Un errore, direte voi. Imperdonabile, ma un errore. Invece no: più avanti nel testo, il concetto è ribadito dagli autori, che insistono e portano a supporto un paio di pubblicazioni. E – qui viene il bello – io sono coautore di una di quelle pubblicazioni. Secondo gli autori, cioè, io – con i colleghi che hanno firmato un articolo su Covid-19 e risposta immune – sarei uno che ha detto che Covid-19 è causato da un virus influenzale.

 

Naturalmente, nel mio articolo non c’è traccia di una simile assurdità.
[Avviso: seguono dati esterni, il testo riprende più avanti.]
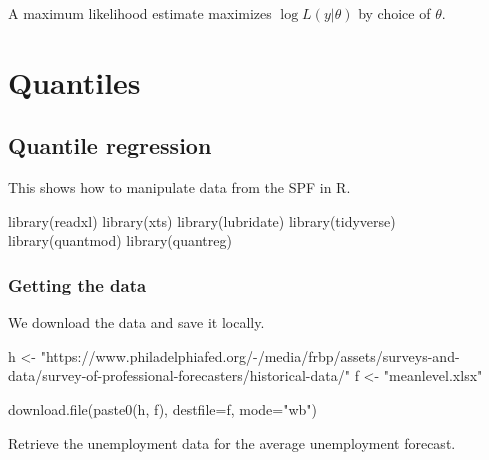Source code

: \documentclass[
  letterpaper,
]{book}
\newenvironment{Shaded}{\begin{snugshade}}{\end{snugshade}}
\newcommand{\AttributeTok}[1]{\textcolor[rgb]{0.40,0.45,0.13}{#1}}
\newcommand{\FunctionTok}[1]{\textcolor[rgb]{0.28,0.35,0.67}{#1}}
\newcommand{\NormalTok}[1]{\textcolor[rgb]{0.00,0.23,0.31}{#1}}
\newcommand{\OtherTok}[1]{\textcolor[rgb]{0.00,0.23,0.31}{#1}}
\newcommand{\StringTok}[1]{\textcolor[rgb]{0.13,0.47,0.30}{#1}}
\begin{document}
A maximum likelihood estimate maximizes \(\log L(y|\theta)\) by choice
of \(\theta\).

\part{Quantiles}

\hypertarget{quantile-regression}{%
\chapter{Quantile regression}\label{quantile-regression}}

This shows how to manipulate data from the SPF in R.

\begin{Shaded}
\begin{Highlighting}[]
\FunctionTok{library}\NormalTok{(readxl)}
\FunctionTok{library}\NormalTok{(xts)}
\FunctionTok{library}\NormalTok{(lubridate)}
\FunctionTok{library}\NormalTok{(tidyverse)}
\FunctionTok{library}\NormalTok{(quantmod)}
\FunctionTok{library}\NormalTok{(quantreg)}
\end{Highlighting}
\end{Shaded}

\hypertarget{getting-the-data}{%
\section{Getting the data}\label{getting-the-data}}

We download the data and save it locally.

\begin{Shaded}
\begin{Highlighting}[]
\NormalTok{h }\OtherTok{\textless{}{-}} \StringTok{"https://www.philadelphiafed.org/{-}/media/frbp/assets/surveys{-}and{-}data/survey{-}of{-}professional{-}forecasters/historical{-}data/"}
\NormalTok{f }\OtherTok{\textless{}{-}} \StringTok{"meanlevel.xlsx"}

\FunctionTok{download.file}\NormalTok{(}\FunctionTok{paste0}\NormalTok{(h, f), }\AttributeTok{destfile=}\NormalTok{f, }\AttributeTok{mode=}\StringTok{"wb"}\NormalTok{)}
\end{Highlighting}
\end{Shaded}

Retrieve the unemployment data for the average unemployment forecast.
\end{document}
In questo caso, quindi, ci si arruola a forza nelle file dei sostenitori di un’evidente assurdità scientifica, a nostra insaputa – perché ovviamente il fatto che io mi sia accorto della cosa è un caso – con lo scopo di fare apparire come condivise e supportate le madornali stupidaggini contenute in un articolo che mai avrebbe dovuto passare la peer review e finire pubblicato su una prestigiosa rivista Elsevier, con uno degli impact factor più alti nel suo settore (superiore a 5).

 

Questa storia, una volta di più, dimostra che Sars-CoV-2 è stato capace di far saltare anche il meccanismo di controllo della pubblicazione scientifica: la ricerca ai tempi di Covid-19, anche quando pubblicata, è a rischio di essere infettata da pseudoscienza, cattiva scienza, bias di ogni tipo, perché con la scusa di pubblicare cose che possano essere utili nell’emergenza, ognuno manda qualunque stupidaggine alle riviste; le quali, essendo sommerse di sottomissioni su un solo argomento, si affannano a tenere il passo, ma invece di alzare la guardia, rilassano pericolosamente gli standard per la pubblicazione.

 

La robaccia pubblicata anche su riviste prestigiose – come quella citata qui, come Lancet, come NEJM, come JAMA – finisce poi immediatamente rilanciata dai giornali e dai social media, esercitando così un’indebita pressione sulle istituzioni che sono coinvolte nella battaglia contro il virus, ma anche su medici, ricercatori e pazienti; ed il veleno dei dati falsi, che siano fraudolenti o semplicemente scarsi, aiuta il virus perché acceca la nostra reazione sommergendola di un mare di informazione poco controllata, costringendoci oltretutto a rincorrere non solo il virus, ma anche le falsità pubblicate su riviste scientifiche, per evitare che facciano altro danno.

Questo virus è davvero infernale: perché, oltre che i nostri corpi, ha evidentemente infettato anche i nostri cervelli, rinforzando i nostri bias, le nostre polarizzazioni ed in definitiva il nostro modo di pensare più sbagliato e meno utile a fronteggiarlo.